I figured out the answer by adding them with a calculator but i was wondering if there was an algebraic way of solving this?
Since you are adding 20 to each number, just add 20*21 to the total.
Or, thinking of the values as an arithmetic progression, recall that the sum of n terms is
Sn = n/2 (T1+Tn)
With a=40,d=1,
S21 = 21/2 (40+60) = 1050
With a=60,d=1,
S21 = 21/2 (60+80) = 1470
Note that 1470 = 1050 + 21*20
Ok, thank you!
Yes, there is indeed an algebraic way to solve this problem. To find the sum of a series of consecutive integers, you can use the formula for the sum of an arithmetic series.
The formula for the sum of an arithmetic series is given by: Sn = (n/2)(a + l), where Sn is the sum of the series, n is the number of terms in the series, a is the first term, and l is the last term.

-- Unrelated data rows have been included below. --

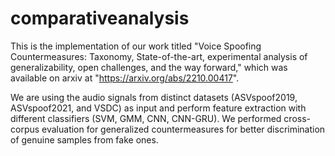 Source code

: # comparativeanalysis
This is the implementation of our work titled "Voice Spoofing Countermeasures: Taxonomy, State-of-the-art, experimental analysis of generalizability, open challenges, and the way forward," which was available on arxiv at "https://arxiv.org/abs/2210.00417".

We are using the audio signals from distinct datasets (ASVspoof2019, ASVspoof2021, and VSDC) as input and perform feature extraction with different classifiers (SVM, GMM, CNN, CNN-GRU). We performed cross-corpus evaluation for generalized countermeasures for better discrimination of genuine samples from fake ones.
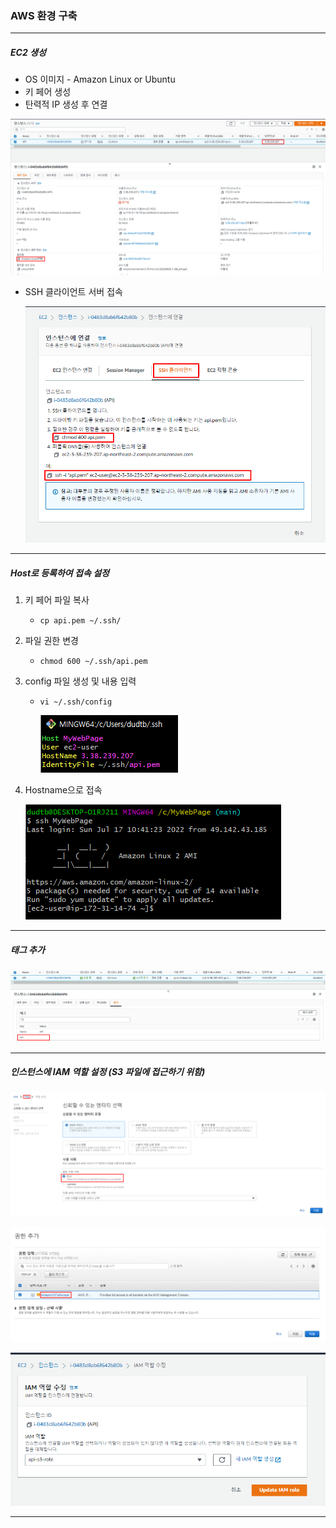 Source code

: ### AWS 환경 구축

---

##### EC2 생성

* OS 이미지 - Amazon Linux or Ubuntu
* 키 페어 생성
* 탄력적 IP 생성 후 연결


![1](img/AWS/1.png)

* SSH 클라이언트 서버 접속

  ![2](img/AWS/2.png)

---

##### Host로 등록하여 접속 설정

1. 키 페어 파일 복사 

   * `cp api.pem ~/.ssh/`

2. 파일 권한 변경

   * `chmod 600 ~/.ssh/api.pem`

3. config 파일 생성 및 내용 입력

   * `vi ~/.ssh/config`

     ![3](img/AWS/3.png)

4. Hostname으로 접속

   ![4](img/AWS/4.png)

---

##### 태그 추가

![5](img/AWS/5.png)

---

##### 인스턴스에 IAM 역할 설정 (S3 파일에 접근하기 위함)

![6](img/AWS/6.png)

![7](img/AWS/7.png)

![8](img/AWS/8.png)

---

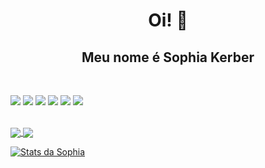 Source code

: <strong>
<h1 align="center"> Oi! 👋 </h1>
<h2 align="center">Meu nome é Sophia Kerber</h2>
</strong>

<br />

![](https://img.shields.io/badge/-Python-informational?style=flat&logo=python&logoColor=white&color=79DAFA)
![](https://img.shields.io/badge/-Java-informational?style=flat&logo=java&logoColor=white&color=79DAFA)
![](https://img.shields.io/badge/-Flutter-informational?style=flat&logo=flutter&logoColor=white&color=79DAFA)
![](https://img.shields.io/badge/-HTML-informational?style=flat&logo=html5&logoColor=white&color=79DAFA)
![](https://img.shields.io/badge/-CSS-informational?style=flat&logo=css3&logoColor=white&color=79DAFA)
![](https://img.shields.io/badge/-MySQL-informational?style=flat&logo=mySQL&logoColor=white&color=79DAFA)

<br />

<a href="https://github.com/sophiaks/TechWeb_Projeto1">
  <img align="center" src="https://github-readme-stats.vercel.app/api/pin/?username=sophiaks&repo=TechWeb_Projeto1" />
</a>

<a href="https://github.com/sophiaks/CamadaFisica">
  <img align="center" src="https://github-readme-stats.vercel.app/api/pin/?username=sophiaks&repo=CamadaFisica" />
</a>


[![Stats da Sophia](https://github-readme-stats.vercel.app/api?username=sophiaks&count_private=true&show_icons=true&theme=dracula)](https://github.com/sophiaks/github-readme-stats)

In this case, we want to find the sum of the integers from 60-80, inclusive. To find the first term (a) and the last term (l), we can subtract 39 from 40 and add it to 60. This gives us a = 60 and l = 80.
Next, we can determine the number of terms in the series. Since we want to find the sum of the integers from 60-80, inclusive, there are 21 terms, starting from 60 and ending at 80.
Using the formula, we can find the sum (Sn) as follows:
Sn = (n/2)(a + l)
= (21/2)(60 + 80)
= (21/2)(140)
= 21 * 70
= 1470
Therefore, the sum of the integers from 60-80, inclusive, is 1470.